=== RECORDS FOR THE EXERCISE ===

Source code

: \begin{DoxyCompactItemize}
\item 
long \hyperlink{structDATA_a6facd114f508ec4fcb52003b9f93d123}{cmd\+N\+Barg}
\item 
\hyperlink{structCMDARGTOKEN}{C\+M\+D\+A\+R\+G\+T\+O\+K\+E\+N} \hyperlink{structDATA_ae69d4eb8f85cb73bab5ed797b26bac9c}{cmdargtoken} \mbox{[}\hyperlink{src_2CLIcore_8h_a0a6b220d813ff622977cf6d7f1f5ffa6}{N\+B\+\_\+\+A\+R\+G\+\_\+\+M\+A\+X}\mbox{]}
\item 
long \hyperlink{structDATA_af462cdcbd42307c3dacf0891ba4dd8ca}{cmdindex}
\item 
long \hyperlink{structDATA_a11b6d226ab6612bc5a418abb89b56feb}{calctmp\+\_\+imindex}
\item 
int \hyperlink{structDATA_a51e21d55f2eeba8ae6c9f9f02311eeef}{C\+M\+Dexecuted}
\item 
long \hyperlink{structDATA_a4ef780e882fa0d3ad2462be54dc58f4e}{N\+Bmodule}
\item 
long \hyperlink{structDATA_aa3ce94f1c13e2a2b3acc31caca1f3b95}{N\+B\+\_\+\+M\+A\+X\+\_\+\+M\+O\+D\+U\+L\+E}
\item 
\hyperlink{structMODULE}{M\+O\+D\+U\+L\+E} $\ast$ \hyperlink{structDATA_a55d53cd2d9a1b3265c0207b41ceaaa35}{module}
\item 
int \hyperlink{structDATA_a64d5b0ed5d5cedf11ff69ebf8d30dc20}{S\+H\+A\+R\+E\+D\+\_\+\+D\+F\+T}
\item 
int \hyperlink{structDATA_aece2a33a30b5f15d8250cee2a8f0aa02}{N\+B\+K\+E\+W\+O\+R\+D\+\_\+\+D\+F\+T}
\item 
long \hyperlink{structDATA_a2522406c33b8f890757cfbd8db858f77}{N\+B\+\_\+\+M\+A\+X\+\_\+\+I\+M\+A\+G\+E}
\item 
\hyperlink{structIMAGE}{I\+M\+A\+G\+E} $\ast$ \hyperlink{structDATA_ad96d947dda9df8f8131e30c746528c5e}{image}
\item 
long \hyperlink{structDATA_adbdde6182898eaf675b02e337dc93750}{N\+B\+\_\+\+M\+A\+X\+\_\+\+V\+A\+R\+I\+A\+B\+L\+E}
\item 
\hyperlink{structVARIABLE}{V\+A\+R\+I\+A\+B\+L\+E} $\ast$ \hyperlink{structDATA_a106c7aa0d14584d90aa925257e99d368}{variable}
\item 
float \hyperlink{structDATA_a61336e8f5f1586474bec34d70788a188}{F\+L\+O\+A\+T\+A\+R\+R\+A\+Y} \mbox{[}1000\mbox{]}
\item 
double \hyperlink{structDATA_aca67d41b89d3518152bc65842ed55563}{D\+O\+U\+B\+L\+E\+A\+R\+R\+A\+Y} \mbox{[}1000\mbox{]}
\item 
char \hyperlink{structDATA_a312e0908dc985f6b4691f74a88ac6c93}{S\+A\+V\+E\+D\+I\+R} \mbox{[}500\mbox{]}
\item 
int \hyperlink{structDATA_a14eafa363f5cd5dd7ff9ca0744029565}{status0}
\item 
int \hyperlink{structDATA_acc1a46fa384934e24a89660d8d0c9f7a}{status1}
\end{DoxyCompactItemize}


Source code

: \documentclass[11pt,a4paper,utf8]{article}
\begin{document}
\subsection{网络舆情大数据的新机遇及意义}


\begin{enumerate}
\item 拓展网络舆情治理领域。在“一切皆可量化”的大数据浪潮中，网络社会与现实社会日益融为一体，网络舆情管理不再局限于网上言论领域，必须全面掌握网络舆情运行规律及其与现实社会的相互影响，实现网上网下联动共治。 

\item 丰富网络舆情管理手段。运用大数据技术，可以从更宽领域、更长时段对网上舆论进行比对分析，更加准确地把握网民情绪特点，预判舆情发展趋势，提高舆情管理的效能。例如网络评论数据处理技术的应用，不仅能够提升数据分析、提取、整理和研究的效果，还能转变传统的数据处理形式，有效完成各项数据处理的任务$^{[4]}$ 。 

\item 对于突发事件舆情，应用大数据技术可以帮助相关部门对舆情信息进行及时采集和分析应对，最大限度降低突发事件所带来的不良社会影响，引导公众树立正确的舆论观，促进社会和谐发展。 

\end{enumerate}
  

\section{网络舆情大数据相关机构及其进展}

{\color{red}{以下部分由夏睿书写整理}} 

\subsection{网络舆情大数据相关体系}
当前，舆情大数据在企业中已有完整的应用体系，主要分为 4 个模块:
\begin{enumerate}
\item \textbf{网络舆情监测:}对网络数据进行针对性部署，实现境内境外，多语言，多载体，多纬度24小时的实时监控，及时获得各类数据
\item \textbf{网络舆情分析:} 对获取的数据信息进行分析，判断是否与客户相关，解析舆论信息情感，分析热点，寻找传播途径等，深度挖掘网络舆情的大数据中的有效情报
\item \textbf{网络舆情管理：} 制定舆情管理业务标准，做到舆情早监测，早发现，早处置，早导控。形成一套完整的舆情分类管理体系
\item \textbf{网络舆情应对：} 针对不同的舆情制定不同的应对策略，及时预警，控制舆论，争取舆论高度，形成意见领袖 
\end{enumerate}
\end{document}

===

Go through the material above and copy each line that holds the string "mbox".

§ **ANSWER TO THIS TASK**:
\hyperlink{structCMDARGTOKEN}{C\+M\+D\+A\+R\+G\+T\+O\+K\+E\+N} \hyperlink{structDATA_ae69d4eb8f85cb73bab5ed797b26bac9c}{cmdargtoken} \mbox{[}\hyperlink{src_2CLIcore_8h_a0a6b220d813ff622977cf6d7f1f5ffa6}{N\+B\+\_\+\+A\+R\+G\+\_\+\+M\+A\+X}\mbox{]}
float \hyperlink{structDATA_a61336e8f5f1586474bec34d70788a188}{F\+L\+O\+A\+T\+A\+R\+R\+A\+Y} \mbox{[}1000\mbox{]}
double \hyperlink{structDATA_aca67d41b89d3518152bc65842ed55563}{D\+O\+U\+B\+L\+E\+A\+R\+R\+A\+Y} \mbox{[}1000\mbox{]}
char \hyperlink{structDATA_a312e0908dc985f6b4691f74a88ac6c93}{S\+A\+V\+E\+D\+I\+R} \mbox{[}500\mbox{]}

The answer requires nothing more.